> **PROMPT**
Find every line of the records that has "computing" and return it.
────────
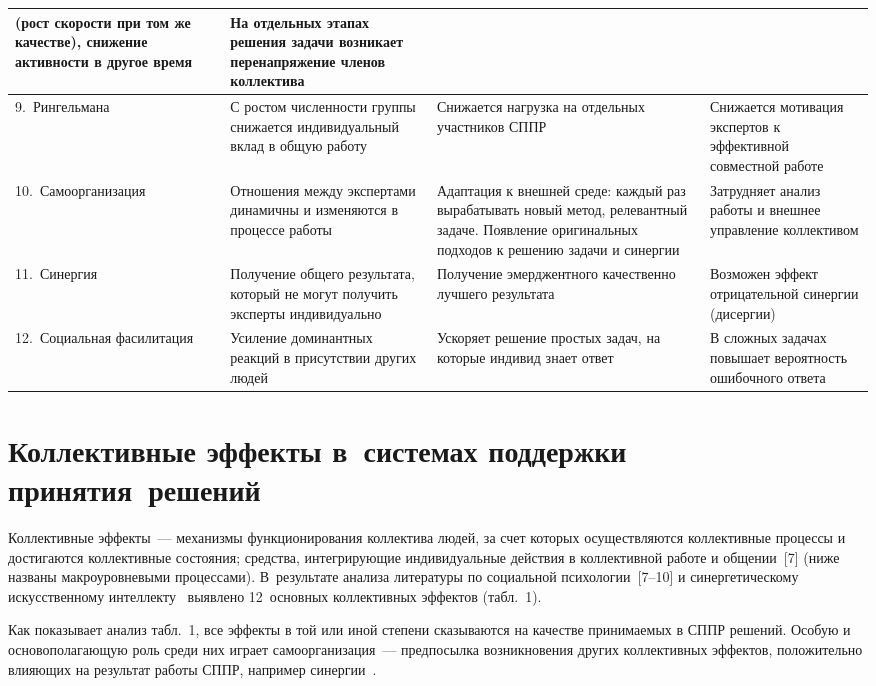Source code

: \begin{multicols}{2}
\begin{table*}[b]
\begin{center}
\begin{tabular}{|p{19mm}|p{40mm}|p{44mm}|p{46mm}|}
(рост скорости при том же качестве), снижение активности в другое время&На отдельных этапах решения 
задачи возникает перенапряжение членов коллектива\\
\hline
9.~Рингельмана&С ростом численности группы снижается индивидуальный вклад в общую работу&Снижается 
нагрузка на отдельных участников СППР&Снижается мотивация экспертов к эффективной совместной работе\\
\hline
10.~Само\-ор\-га\-ни\-за\-ция&Отношения между экспертами динамичны и изменяются в процессе работы&
Адаптация к 
внешней среде: каж\-дый раз вырабатывать новый метод, релевантный задаче. Появление оригинальных 
подходов к решению задачи и синергии&Затрудняет анализ работы и внешнее управление коллективом\\
\hline
11.~Синергия&Получение общего результата, который не могут получить эксперты индивидуально&Получение 
эмерджентного качественно лучшего результата&Возможен эффект отрицательной синергии (дисергии) \\
\hline
12.~Социальная фасилитация &Усиление доминантных реакций в присутствии других людей &Ускоряет решение 
простых задач, на которые индивид знает ответ&В сложных задачах повышает вероятность ошибочного 
ответа\\
\hline
\end{tabular}
\end{center}
\vspace*{-12pt}
\end{table*}
   
\section{Коллективные эффекты в~системах поддержки 
принятия~решений}
  
  Коллективные эффекты~--- механизмы функционирования коллектива 
людей, за счет которых осуществляются коллективные процессы и достигаются 
коллективные состояния; средства, интегрирующие индивидуальные действия 
в коллективной работе и общении~[7] (ниже названы макро\-уровневыми 
процессами). В~результате анализа литературы по социальной 
  психологии~[7--10] и синергетическому искусственному 
  интеллекту~\cite{5-lis, 11-lis, 12-lis} выявлено 12~основных коллективных 
эффектов (табл.~1).
  
  Как показывает анализ табл.~1, все эффекты в той или иной степени 
сказываются на качестве принимаемых в СППР решений. Особую и 
основополагающую роль среди них играет самоорганизация~--- предпосылка 
возникновения других коллективных эффектов, положительно влияющих на 
результат работы СППР, например синергии~\cite{5-lis}.




\end{multicols}
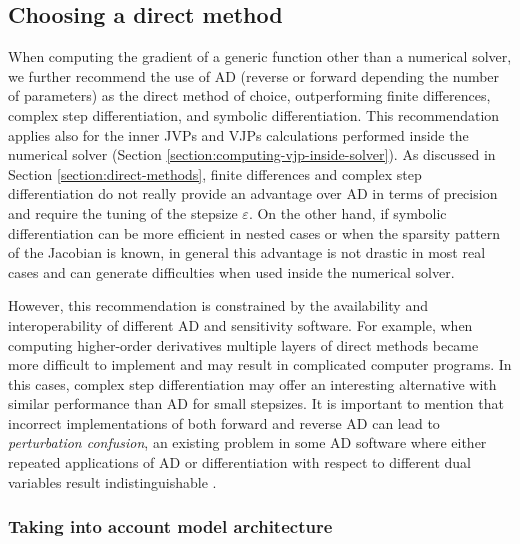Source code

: 
\subsection*{Choosing a direct method}

When computing the gradient of a generic function other than a numerical solver, we further recommend the use of AD (reverse or forward depending the number of parameters) as the direct method of choice, outperforming finite differences, complex step differentiation, and symbolic differentiation. 
This recommendation applies also for the inner JVPs and VJPs calculations performed inside the numerical solver (Section \ref{section:computing-vjp-inside-solver}).
As discussed in Section \ref{section:direct-methods}, finite differences and complex step differentiation do not really provide an advantage over AD in terms of precision and require the tuning of the stepsize $\varepsilon$. 
On the other hand, if symbolic differentiation can be more efficient in nested cases or when the sparsity pattern of the Jacobian is known, in general this advantage is not drastic in most real cases and can generate difficulties when used inside the numerical solver. 

However, this recommendation is constrained by the availability and interoperability of different AD and sensitivity software. 
For example, when computing higher-order derivatives multiple layers of direct methods became more difficult to implement and may result in complicated computer programs.
In this cases, complex step differentiation may offer an interesting alternative with similar performance than AD for small stepsizes. 
It is important to mention that incorrect implementations of both forward and reverse AD can lead to \textit{perturbation confusion}, an existing problem in some AD software where either repeated applications of AD or differentiation with respect to different dual variables result indistinguishable \cite{siskind2005perturbation, manzyuk2019perturbation}. 


\subsubsection*{Taking into account model architecture}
────────
> **FINAL ANSWER**
When computing the gradient of a generic function other than a numerical solver, we further recommend the use of AD (reverse or forward depending the number of parameters) as the direct method of choice, outperforming finite differences, complex step differentiation, and symbolic differentiation. 
This recommendation applies also for the inner JVPs and VJPs calculations performed inside the numerical solver (Section \ref{section:computing-vjp-inside-solver}).
For example, when computing higher-order derivatives multiple layers of direct methods became more difficult to implement and may result in complicated computer programs.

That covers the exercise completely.